Der Herr Lehrer Baer stand dieser 8. Klasse als Klassenlehrer vor. Ich erinnere mich, dass er Leo hieß und ein liebenswürdiger Zeitgenosse war. Sein Unterricht und das Verhältnis zu seinen Schülern war stets mit einer Prise Humor gewürzt. Noch immer habe ich seine sonore, kräftige Stimme im Ohr und sehe in seinem Antlitz die nachsichtige Mine, mit der er die Angst des Nichtwissens bannte. Einen Rohrstock, der bei einigen seiner Kollegen zum pädagogischen Standard gehörte, benutzte Leo nie.

Die meisten der erwartungsvollen Kindergesichter sind mir aus eigener Erinnerung vertraut, wenngleich mir die Namen dazu fehlen, bis auf zwei. In der Mitte der ersten Reihe mit der Schiefertafel auf dem Schoß sitzt Werner Friedmann, und der Knabe mit dem weißen Hemd zu seiner Linken ist sein jüdischer Glaubensbruder Dieter Lucas. - Wer erkennt sich wieder? Auf diese Frage wird es kaum noch Antworten geben, denn die Schüler mit den Matrosen- oder Schillerkragen sind heute mindestens 84 Jahre alt. So mancher von ihnen liegt wohl bereits seit Jahrzehnten in einem Soldatengrab, an irgendeinem Frontabschnitt dieses entsetzlichen Krieges.

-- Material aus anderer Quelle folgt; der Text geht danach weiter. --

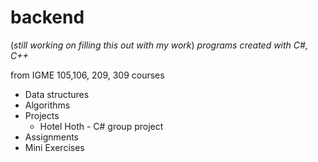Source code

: # backend 
(*still working on filling this out with my work*)
*programs created with C#, C++*

from IGME 105,106, 209, 309 courses
 - Data structures
 - Algorithms
 - Projects
    - Hotel Hoth - C# group project
 - Assignments
 - Mini Exercises
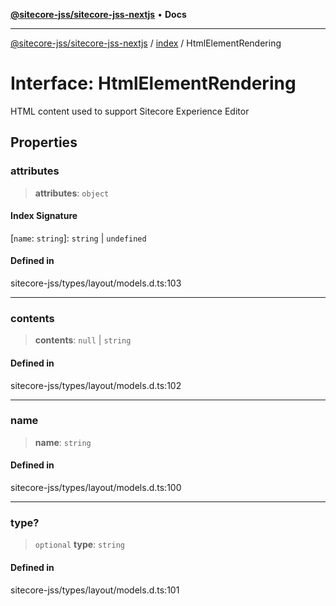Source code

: [**@sitecore-jss/sitecore-jss-nextjs**](../../README.md) • **Docs**

***

[@sitecore-jss/sitecore-jss-nextjs](../../README.md) / [index](../README.md) / HtmlElementRendering

# Interface: HtmlElementRendering

HTML content used to support Sitecore Experience Editor

## Properties

### attributes

> **attributes**: `object`

#### Index Signature

 \[`name`: `string`\]: `string` \| `undefined`

#### Defined in

sitecore-jss/types/layout/models.d.ts:103

***

### contents

> **contents**: `null` \| `string`

#### Defined in

sitecore-jss/types/layout/models.d.ts:102

***

### name

> **name**: `string`

#### Defined in

sitecore-jss/types/layout/models.d.ts:100

***

### type?

> `optional` **type**: `string`

#### Defined in

sitecore-jss/types/layout/models.d.ts:101
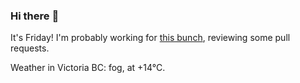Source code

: ### Hi there :wave:

It's Friday! I'm probably working for [this bunch](https://github.com/kohofinancial), reviewing some pull requests.

Weather in Victoria BC: fog, at +14°C.
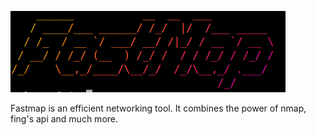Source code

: ![FASTMAP](/docs/fastmap_icon.png)

Fastmap is an efficient networking tool. It combines the power of nmap, fing's api and much more.

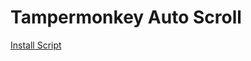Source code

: # Tampermonkey Auto Scroll

<a href="tampermonkey://localhost:8080/?installURL=https://github.com/SyafaHadyan/auto-scroll/blob/main/main.js">Install Script</a>
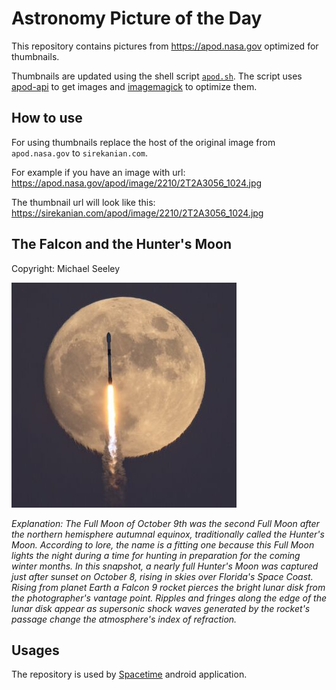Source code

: # Astronomy Picture of the Day

This repository contains pictures from https://apod.nasa.gov optimized for thumbnails.

Thumbnails are updated using the shell script [`apod.sh`](apod.sh). The script
uses [apod-api](https://github.com/nasa/apod-api) to get images and [imagemagick](https://imagemagick.org) to
optimize them.

## How to use

For using thumbnails replace the host of the original image from `apod.nasa.gov` to `sirekanian.com`.

For example if you have an image with url:<br>
https://apod.nasa.gov/apod/image/2210/2T2A3056_1024.jpg

The thumbnail url will look like this:<br>
https://sirekanian.com/apod/image/2210/2T2A3056_1024.jpg

## The Falcon and the Hunter's Moon

Copyright: Michael Seeley

[![the picture of the day][1]][2]

_Explanation: The Full Moon of October 9th was the second Full Moon after the northern hemisphere autumnal equinox, traditionally called the Hunter's Moon. According to lore, the name is a fitting one because this Full Moon lights the night during a time for hunting in preparation for the coming winter months. In this snapshot, a nearly full Hunter's Moon was captured just after sunset on October 8, rising in skies over Florida's Space Coast. Rising from planet Earth a Falcon 9 rocket pierces the bright lunar disk from the photographer's vantage point. Ripples and fringes along the edge of the lunar disk appear as supersonic shock waves generated by the rocket's passage change the atmosphere's index of refraction._

## Usages

The repository is used by [Spacetime][3] android application.

[1]: image/2210/2T2A3056_1024.jpg

[2]: https://apod.nasa.gov/apod/image/2210/2T2A3056_1024.jpg

[3]: https://github.com/sirekanian/spacetime
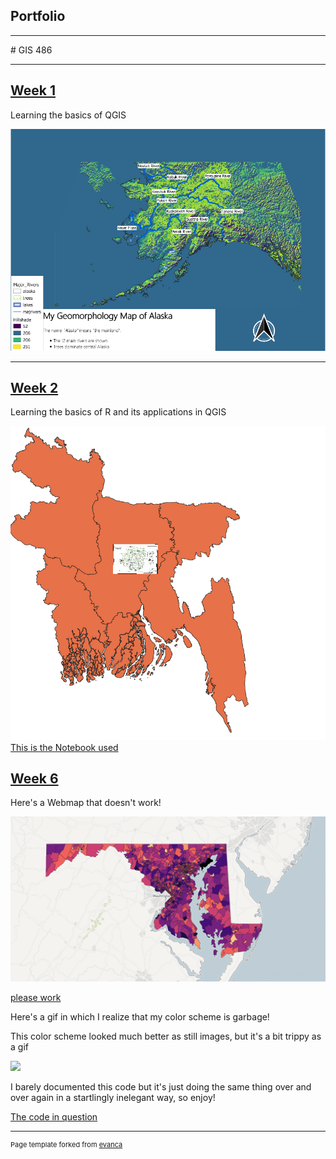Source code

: ## Portfolio

---
<link type="text/css" rel="stylesheet" href="/style.css" />
# GIS 486 

---
## [Week 1](/pdf/Week_1_Merged.pdf)

<div class = "text-green">
Learning the basics of QGIS
</div>

[<img src="images/Geo_Map.PNG?raw=true"/>](/pdf/Week_1_Merged.pdf)

---
## [Week 2](pdf/Crookshank_Week2_Merged.pdf)

Learning the basics of R and its applications in QGIS

[<img src="images/Week2_Image.PNG?raw=true"/>](/pdf/Crookshank_Week2_Merged.pdf)
[This is the Notebook used](/Projects/Crookshank_Chap2.Rmd)

## [Week 6](pdf/webmap_pdf.pdf)

Here's a Webmap that doesn't work!

<img src="images/webmap_png.png?raw=true"/>

[please work](Projects/Webmaps/Week_6/W6_Third_Try/qgis2web_2021_03_11-21_35_23_701071/index.html)

Here's a gif in which I realize that my color scheme is garbage!

This color scheme looked much better as still images, but it's a bit trippy as a gif

[<img src="gifs/MD_Work_Hours.gif?raw=true"/>](gifs/MD_Work_Hours.gif)

I barely documented this code but it's just doing the same thing over and over again in a startlingly inelegant way, so enjoy!

[The code in question](Projects/Crookshank_Week6.Rmd)

---
<p style="font-size:11px">Page template forked from <a href="https://github.com/evanca/quick-portfolio">evanca</a></p>
<!-- Remove above link if you don't want to attibute -->
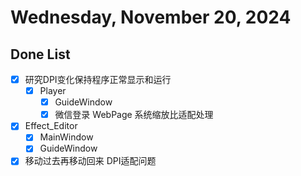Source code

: # Wednesday, November 20, 2024

## Done List

- [x] 研究DPI变化保持程序正常显示和运行
  - [x] Player
    - [x] GuideWindow
    - [x] 微信登录 WebPage 系统缩放比适配处理
- [x] Effect_Editor
  - [x] MainWindow
  - [x] GuideWindow
- [x] 移动过去再移动回来 DPI适配问题
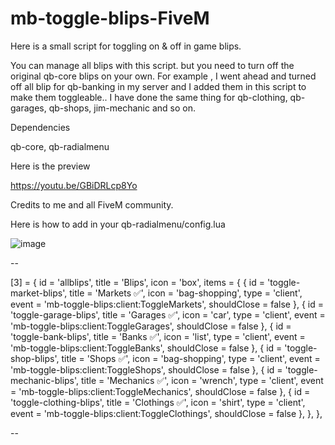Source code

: # mb-toggle-blips-FiveM

Here is a small script for toggling on &amp; off in game blips.

You can manage all blips with this script. but you need to turn off the original qb-core blips on your own.
For example , I went ahead and turned off all blip for qb-banking in my server and I added them in this script to make them toggleable.. 
I have done the same thing for qb-clothing, qb-garages, qb-shops, jim-mechanic and so on.


Dependencies 

qb-core,
qb-radialmenu


Here is the preview

https://youtu.be/GBiDRLcp8Yo


Credits to me and all FiveM community.


Here is how to add in your qb-radialmenu/config.lua

![image](https://user-images.githubusercontent.com/16532389/236545252-f35b2b6d-b4f9-4aa2-9f88-56f68f46f7a6.png)

--

[3] = {
        id = 'allblips',
        title = 'Blips',
        icon = 'box',
        items = {
        {
            id = 'toggle-market-blips',
            title = 'Markets ✅',
            icon = 'bag-shopping',
            type = 'client',
            event = 'mb-toggle-blips:client:ToggleMarkets',
            shouldClose = false
        }, {
            id = 'toggle-garage-blips',
            title = 'Garages ✅',
            icon = 'car',
            type = 'client',
            event = 'mb-toggle-blips:client:ToggleGarages',
            shouldClose = false
        }, {
            id = 'toggle-bank-blips',
            title = 'Banks ✅',
            icon = 'list',
            type = 'client',
            event = 'mb-toggle-blips:client:ToggleBanks',
            shouldClose = false
        }, {
            id = 'toggle-shop-blips',
            title = 'Shops ✅',
            icon = 'bag-shopping',
            type = 'client',
            event = 'mb-toggle-blips:client:ToggleShops',
            shouldClose = false
        }, {
            id = 'toggle-mechanic-blips',
            title = 'Mechanics ✅',
            icon = 'wrench',
            type = 'client',
            event = 'mb-toggle-blips:client:ToggleMechanics',
            shouldClose = false
        }, {
            id = 'toggle-clothing-blips',
            title = 'Clothings ✅',
            icon = 'shirt',
            type = 'client',
            event = 'mb-toggle-blips:client:ToggleClothings',
            shouldClose = false
            },
        },
    },
    
--
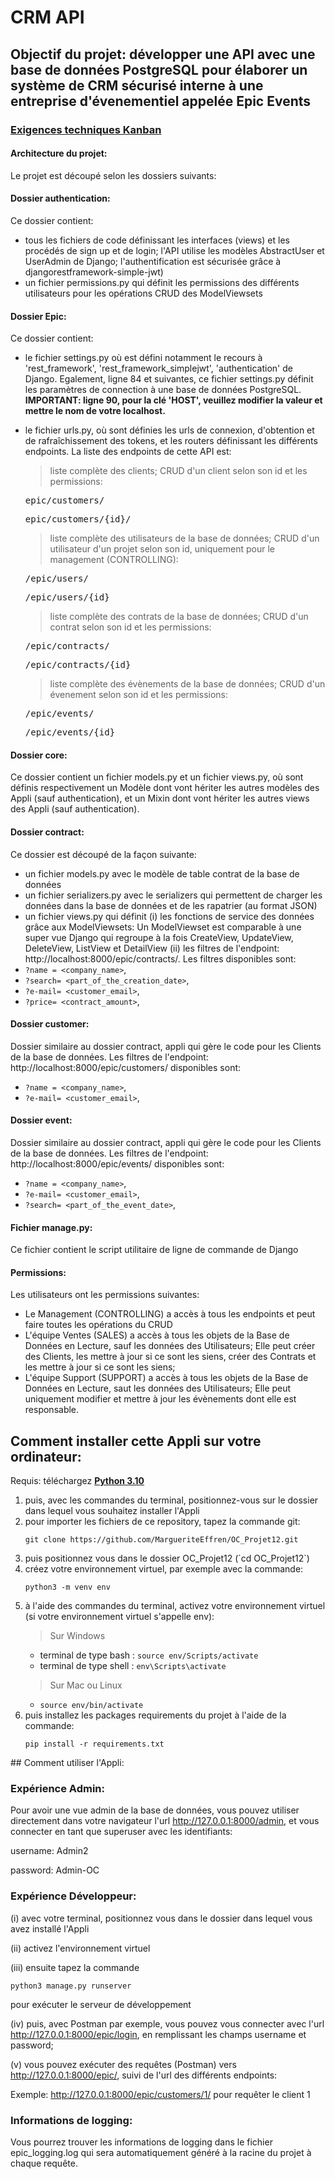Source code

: # CRM API

## Objectif du projet: développer une API avec une base de données PostgreSQL pour élaborer un système de CRM sécurisé interne à une entreprise d'évenementiel appelée Epic Events

### **[Exigences techniques Kanban](https://www.notion.so/5a4642c14eef48c78c9e1b98a8e0a3fc?v=12d25b7081ba436a9e06f0e99cdcae25)**

#### Architecture du projet:

Le projet est découpé selon les dossiers suivants:

#### Dossier authentication:
Ce dossier contient:
- tous les fichiers de code définissant les interfaces (views) et les procédés de sign up et de login; 
l'API utilise les modèles AbstractUser et UserAdmin de Django; l'authentification est sécurisée grâce à djangorestframework-simple-jwt) 
- un fichier permissions.py qui définit les permissions des différents utilisateurs pour les opérations CRUD des ModelViewsets

#### Dossier Epic:
Ce dossier contient:
- le fichier settings.py où est défini notamment le recours à 'rest_framework', 'rest_framework_simplejwt', 'authentication' de Django. 
Egalement, ligne 84 et suivantes, ce fichier settings.py définit les paramètres de connection à une base de données PostgreSQL. 
    **IMPORTANT: ligne 90, pour la clé 'HOST', veuillez modifier la valeur et mettre le nom de votre localhost.**
- le fichier urls.py, où sont définies les urls de connexion, d'obtention et de rafraîchissement des tokens, et les routers définissant 
les différents endpoints. La liste des endpoints de cette API est:
    > liste complète des clients; CRUD d'un client selon son id et les permissions:
    <pre>epic/customers/</pre> 
    <pre>epic/customers/{id}/</pre> 
    
    > liste complète des utilisateurs de la base de données; CRUD d'un utilisateur d'un projet selon son id, uniquement pour le management (CONTROLLING):
     <pre>/epic/users/</pre> 
     <pre>/epic/users/{id}</pre> 

    > liste complète des contrats de la base de données; CRUD d'un contrat selon son id et les permissions:
     <pre>/epic/contracts/</pre> 
     <pre>/epic/contracts/{id}</pre>

    > liste complète des évènements de la base de données; CRUD d'un évenement selon son id et les permissions:
     <pre>/epic/events/</pre> 
     <pre>/epic/events/{id}</pre>



#### Dossier core:
Ce dossier contient un fichier models.py et un fichier views.py, où sont définis respectivement un Modèle dont vont hériter les autres modèles des Appli (sauf authentication), et un Mixin dont vont hériter les autres views des Appli (sauf authentication).


#### Dossier contract:
Ce dossier est découpé de la façon suivante:
- un fichier models.py avec le modèle de table contrat de la base de données
- un fichier serializers.py avec le serializers qui permettent de charger les données dans la base de données et de les rapatrier (au format JSON)
- un fichier views.py qui définit (i) les fonctions de service des données grâce aux ModelViewsets: Un ModelViewset  est comparable à une super vue Django qui regroupe   à la fois CreateView, UpdateView, DeleteView, ListView  et DetailView
(ii) les filtres de l'endpoint: http://localhost:8000/epic/contracts/.
Les filtres disponibles sont:
 - `?name = <company_name>`, 
 - `?search= <part_of_the_creation_date>`,
 - `?e-mail= <customer_email>`,
 - `?price= <contract_amount>`,
 
 #### Dossier customer:
 Dossier similaire au dossier contract, appli qui gère le code pour les Clients de la base de données.
Les filtres de l'endpoint: http://localhost:8000/epic/customers/ disponibles sont:
 - `?name = <company_name>`, 
 - `?e-mail= <customer_email>`,
 
 #### Dossier event:
 Dossier similaire au dossier contract, appli qui gère le code pour les Clients de la base de données.
Les filtres de l'endpoint: http://localhost:8000/epic/events/ disponibles sont:
 - `?name = <company_name>`, 
 - `?e-mail= <customer_email>`,
 - `?search= <part_of_the_event_date>`,

#### Fichier manage.py:
Ce fichier contient le script utilitaire de ligne de commande de Django

#### Permissions: 
Les utilisateurs ont les permissions suivantes:
- Le Management (CONTROLLING) a accès à tous les endpoints et peut faire toutes les opérations du CRUD
- L'équipe Ventes (SALES) a accès à tous les objets de la Base de Données en Lecture, sauf les données des Utilisateurs; 
Elle peut créer des Clients, les mettre à jour si ce sont les siens, créer des Contrats et les mettre à jour si ce sont les siens;
- L'équipe Support (SUPPORT) a accès à tous les objets de la Base de Données en Lecture, saut les données des Utilisateurs;
Elle peut uniquement modifier et mettre à jour les évènements dont elle est responsable.

## Comment installer cette Appli sur votre ordinateur:
Requis: téléchargez **[Python 3.10](https://www.python.org/downloads/)**
<ol>
<li> puis, avec les commandes du terminal, positionnez-vous sur le dossier dans lequel vous souhaitez installer l'Appli
   </li> 

<li>  pour importer les fichiers de ce repository, tapez la commande git:

`git clone https://github.com/MargueriteEffren/OC_Projet12.git`
   </li> 

<li>  puis positionnez vous dans le dossier OC_Projet12 (`cd OC_Projet12`)
   </li> 

<li>  créez votre environnement virtuel, par exemple avec la commande:

`python3 -m venv env`
   </li> 

<li>  à l'aide des commandes du terminal, activez votre environnement virtuel 
(si votre environnement virtuel s'appelle env):
   
> Sur Windows  
- terminal de type bash : `source env/Scripts/activate`
- terminal de type shell : `env\Scripts\activate`
  
> Sur Mac ou Linux
- `source env/bin/activate`
   </li> 

<li>  puis installez les packages requirements du projet à l'aide de la commande:

`pip install -r requirements.txt`
   </li> 
</ol>
## Comment utiliser l'Appli:

### Expérience Admin:

Pour avoir une vue admin de la base de données, vous pouvez utiliser directement dans votre navigateur l'url http://127.0.0.1:8000/admin, et vous connecter en tant que superuser avec les identifiants:

username: Admin2

password: Admin-OC

### Expérience Développeur:

(i) avec votre terminal, positionnez vous dans le dossier dans lequel vous avez installé l'Appli

(ii) activez l'environnement virtuel

(iii) ensuite tapez la commande 

`python3 manage.py runserver`

pour exécuter le serveur de développement

(iv) puis, avec Postman par exemple, vous pouvez vous connecter avec l'url http://127.0.0.1:8000/epic/login, en remplissant les champs username et password;

(v) vous pouvez exécuter des requêtes (Postman) vers  http://127.0.0.1:8000/epic/, suivi de l'url des différents endpoints:

Exemple: http://127.0.0.1:8000/epic/customers/1/ pour requêter le client 1

### Informations de logging:
Vous pourrez trouver les informations de logging dans le fichier epic_logging.log qui sera automatiquement généré à la racine du projet à chaque requête.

Sie waren allesamt ein gefragter Jahrgang.

Werner Friedmann, der mir bei seinem letzten Besuch in Berlin, im September 2005, dieses Klassenbild übergab, lebt in USA. Er ist der einzige Überlebende seiner großen Glogauer Familie. Rechtzeitig hat ihn sein Vater, ein bekannter Glogauer Rechtsanwalt, in ahnungsvoller Voraussicht bereits 1938 zur Ausreise veranlasst. Das hat ihm das Leben gerettet. Sein Vater und sein jüngerer Bruder gingen den Weg, der ohne Umkehr blieb.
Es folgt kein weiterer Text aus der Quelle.